People usually think CDs are safe because they are really just like giving a loan to a bank. And since we usually think of banks as being very stable, lending them money would be as well. However, the truth is that banks are just like businesses. Just like businesses, banks can go bankrupt and swallow with them all the money they had in their possession. What this means is that if a bank were to collapse while you have your money buried in a CD, you could lose it all, even the 3% ROI. One good thing about CDs, though, is that they can be insured. Insurance makes CDs about the safest place to invest money. But there is still more to read.

Let’s look at savings accounts next. Savings accounts are a lot like CDs because they are basically just like lending to a bank with a promise that you will not lower your account below a certain level. But, again, ff the bank dissolves, so does your cash. The main reason a savings account can be considered safer is because the money is more liquid.
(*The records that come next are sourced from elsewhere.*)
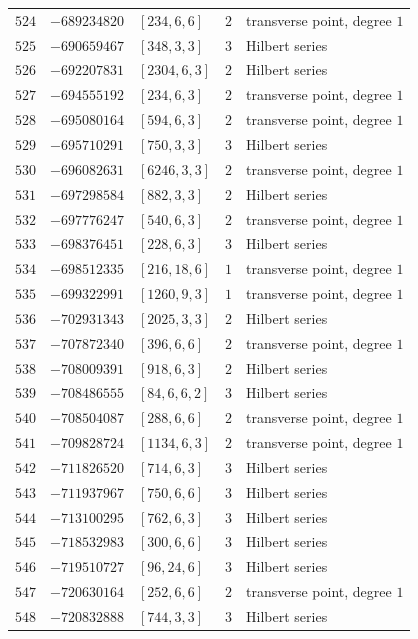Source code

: \documentclass[11pt]{article}
\begin{document}
\begin{center}
\begin{longtable}{r r l c l}
$524$ & $-689234820$ & $[234,6,6]$ & $2$ & transverse point, degree $1$\\
$525$ & $-690659467$ & $[348,3,3]$ & $3$ & Hilbert series\\
$526$ & $-692207831$ & $[2304,6,3]$ & $2$ & Hilbert series\\
$527$ & $-694555192$ & $[234,6,3]$ & $2$ & transverse point, degree $1$\\
$528$ & $-695080164$ & $[594,6,3]$ & $2$ & transverse point, degree $1$\\
$529$ & $-695710291$ & $[750,3,3]$ & $3$ & Hilbert series\\
$530$ & $-696082631$ & $[6246,3,3]$ & $2$ & transverse point, degree $1$\\
$531$ & $-697298584$ & $[882,3,3]$ & $2$ & Hilbert series\\
$532$ & $-697776247$ & $[540,6,3]$ & $2$ & transverse point, degree $1$\\
$533$ & $-698376451$ & $[228,6,3]$ & $3$ & Hilbert series\\
$534$ & $-698512335$ & $[216,18,6]$ & $1$ & transverse point, degree $1$\\
$535$ & $-699322991$ & $[1260,9,3]$ & $1$ & transverse point, degree $1$\\
$536$ & $-702931343$ & $[2025,3,3]$ & $2$ & Hilbert series\\
$537$ & $-707872340$ & $[396,6,6]$ & $2$ & transverse point, degree $1$\\
$538$ & $-708009391$ & $[918,6,3]$ & $2$ & Hilbert series\\
$539$ & $-708486555$ & $[84,6,6,2]$ & $3$ & Hilbert series\\
$540$ & $-708504087$ & $[288,6,6]$ & $2$ & transverse point, degree $1$\\
$541$ & $-709828724$ & $[1134,6,3]$ & $2$ & transverse point, degree $1$\\
$542$ & $-711826520$ & $[714,6,3]$ & $3$ & Hilbert series\\
$543$ & $-711937967$ & $[750,6,6]$ & $3$ & Hilbert series\\
$544$ & $-713100295$ & $[762,6,3]$ & $3$ & Hilbert series\\
$545$ & $-718532983$ & $[300,6,6]$ & $3$ & Hilbert series\\
$546$ & $-719510727$ & $[96,24,6]$ & $3$ & Hilbert series\\
$547$ & $-720630164$ & $[252,6,6]$ & $2$ & transverse point, degree $1$\\
$548$ & $-720832888$ & $[744,3,3]$ & $3$ & Hilbert series\\

\end{longtable}
\end{center}
\end{document}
Finally, we come to keeping your money under the mattress. The problem with this is that you’re susceptible to theft, fire, or more. But the real problem here is actually inflation. Inflation slowly eats away your savings. If inflation averages 3% annually, the buying power of your money will reduce by 3% every year. This means that in 33 years your cash will be worth nothing.

So what does all of this mean? There is no safest place to invest money. Everything you can invest in carries with it a unique risk. How risky an investment is is something only you can measure for yourself. would watching your cash erode at 3% a year every year riskier than letting a financial institution borrow from you? Is natural disaster too frightening to risk investing in real estate and watching your money double every 5 years? These are questions that only you can answer for yourself.

So what is the safest place to invest money? That question is something you will have to answer. And so, I ask YOU, what IS the safest place to invest money, for YOU?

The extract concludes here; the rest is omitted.